_Exercise objective_
Gather up every line from the entries below that uses the word "compound".

_Records to use_
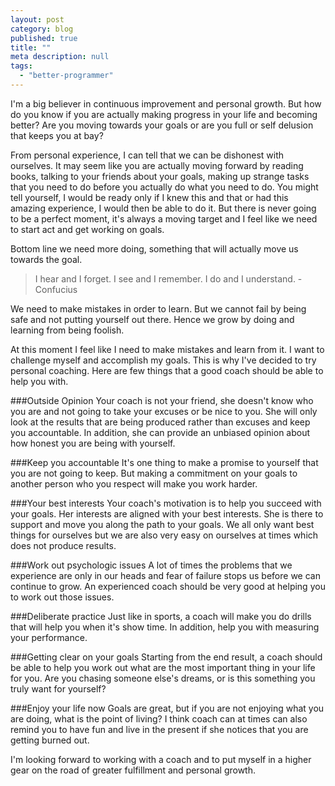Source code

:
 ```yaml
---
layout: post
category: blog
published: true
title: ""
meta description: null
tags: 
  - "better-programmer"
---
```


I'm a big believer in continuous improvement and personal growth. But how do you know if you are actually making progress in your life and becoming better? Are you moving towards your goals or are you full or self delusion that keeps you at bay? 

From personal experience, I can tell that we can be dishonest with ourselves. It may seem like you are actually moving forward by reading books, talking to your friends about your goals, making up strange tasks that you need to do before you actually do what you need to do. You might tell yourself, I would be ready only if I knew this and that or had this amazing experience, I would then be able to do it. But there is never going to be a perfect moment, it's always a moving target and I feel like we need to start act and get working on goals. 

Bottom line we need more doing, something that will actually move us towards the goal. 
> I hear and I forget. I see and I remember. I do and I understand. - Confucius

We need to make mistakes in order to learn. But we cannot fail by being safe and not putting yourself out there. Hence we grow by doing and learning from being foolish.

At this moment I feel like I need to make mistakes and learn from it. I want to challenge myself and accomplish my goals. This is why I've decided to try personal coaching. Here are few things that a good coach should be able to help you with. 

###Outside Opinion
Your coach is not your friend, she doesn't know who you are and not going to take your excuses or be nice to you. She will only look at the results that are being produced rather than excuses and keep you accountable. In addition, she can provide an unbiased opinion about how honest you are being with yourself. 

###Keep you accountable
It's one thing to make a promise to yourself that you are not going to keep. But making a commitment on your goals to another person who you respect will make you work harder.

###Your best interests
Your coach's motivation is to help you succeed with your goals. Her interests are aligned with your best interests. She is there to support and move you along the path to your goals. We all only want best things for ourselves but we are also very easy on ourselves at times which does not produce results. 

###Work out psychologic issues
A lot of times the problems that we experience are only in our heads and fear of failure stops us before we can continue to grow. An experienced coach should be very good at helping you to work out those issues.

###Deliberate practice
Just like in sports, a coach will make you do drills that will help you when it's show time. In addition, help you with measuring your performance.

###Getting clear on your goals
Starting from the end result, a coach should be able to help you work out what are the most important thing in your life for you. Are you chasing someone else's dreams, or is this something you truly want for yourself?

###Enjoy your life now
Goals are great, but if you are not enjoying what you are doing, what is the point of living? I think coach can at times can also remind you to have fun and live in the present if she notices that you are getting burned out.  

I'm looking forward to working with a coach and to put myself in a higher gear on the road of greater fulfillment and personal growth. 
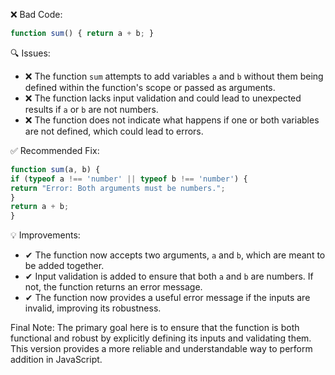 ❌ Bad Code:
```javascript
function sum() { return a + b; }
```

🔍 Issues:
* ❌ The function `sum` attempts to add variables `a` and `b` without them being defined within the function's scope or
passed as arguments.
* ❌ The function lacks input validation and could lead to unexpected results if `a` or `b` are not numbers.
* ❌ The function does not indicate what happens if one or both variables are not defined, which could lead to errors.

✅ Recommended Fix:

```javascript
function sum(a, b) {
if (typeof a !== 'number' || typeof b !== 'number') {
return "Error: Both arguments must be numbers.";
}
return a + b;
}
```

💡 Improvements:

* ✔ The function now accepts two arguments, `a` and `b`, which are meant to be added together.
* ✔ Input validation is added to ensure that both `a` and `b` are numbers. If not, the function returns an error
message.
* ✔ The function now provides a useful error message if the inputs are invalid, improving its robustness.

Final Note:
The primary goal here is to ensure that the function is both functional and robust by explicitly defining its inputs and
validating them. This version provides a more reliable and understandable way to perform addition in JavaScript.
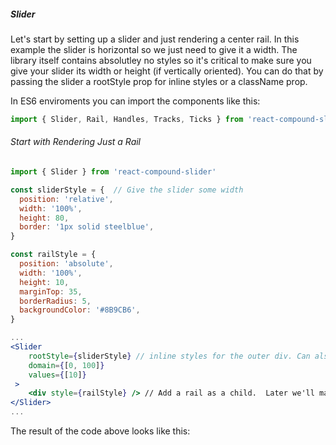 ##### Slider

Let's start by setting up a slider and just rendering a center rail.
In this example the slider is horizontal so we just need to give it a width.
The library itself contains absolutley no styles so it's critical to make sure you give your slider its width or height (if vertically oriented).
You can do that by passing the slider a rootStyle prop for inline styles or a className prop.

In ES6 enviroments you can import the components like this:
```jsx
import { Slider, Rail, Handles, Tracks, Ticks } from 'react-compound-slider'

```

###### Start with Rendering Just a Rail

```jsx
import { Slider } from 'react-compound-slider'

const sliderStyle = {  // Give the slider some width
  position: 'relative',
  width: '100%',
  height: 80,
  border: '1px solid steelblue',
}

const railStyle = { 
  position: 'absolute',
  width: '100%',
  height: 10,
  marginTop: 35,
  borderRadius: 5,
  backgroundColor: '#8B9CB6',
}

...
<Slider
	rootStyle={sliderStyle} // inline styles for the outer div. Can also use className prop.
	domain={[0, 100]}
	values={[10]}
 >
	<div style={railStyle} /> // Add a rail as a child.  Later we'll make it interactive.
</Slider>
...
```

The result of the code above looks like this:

_Response_
import { Slider, Rail, Handles, Tracks, Ticks } from 'react-compound-slider'
import { Slider } from 'react-compound-slider'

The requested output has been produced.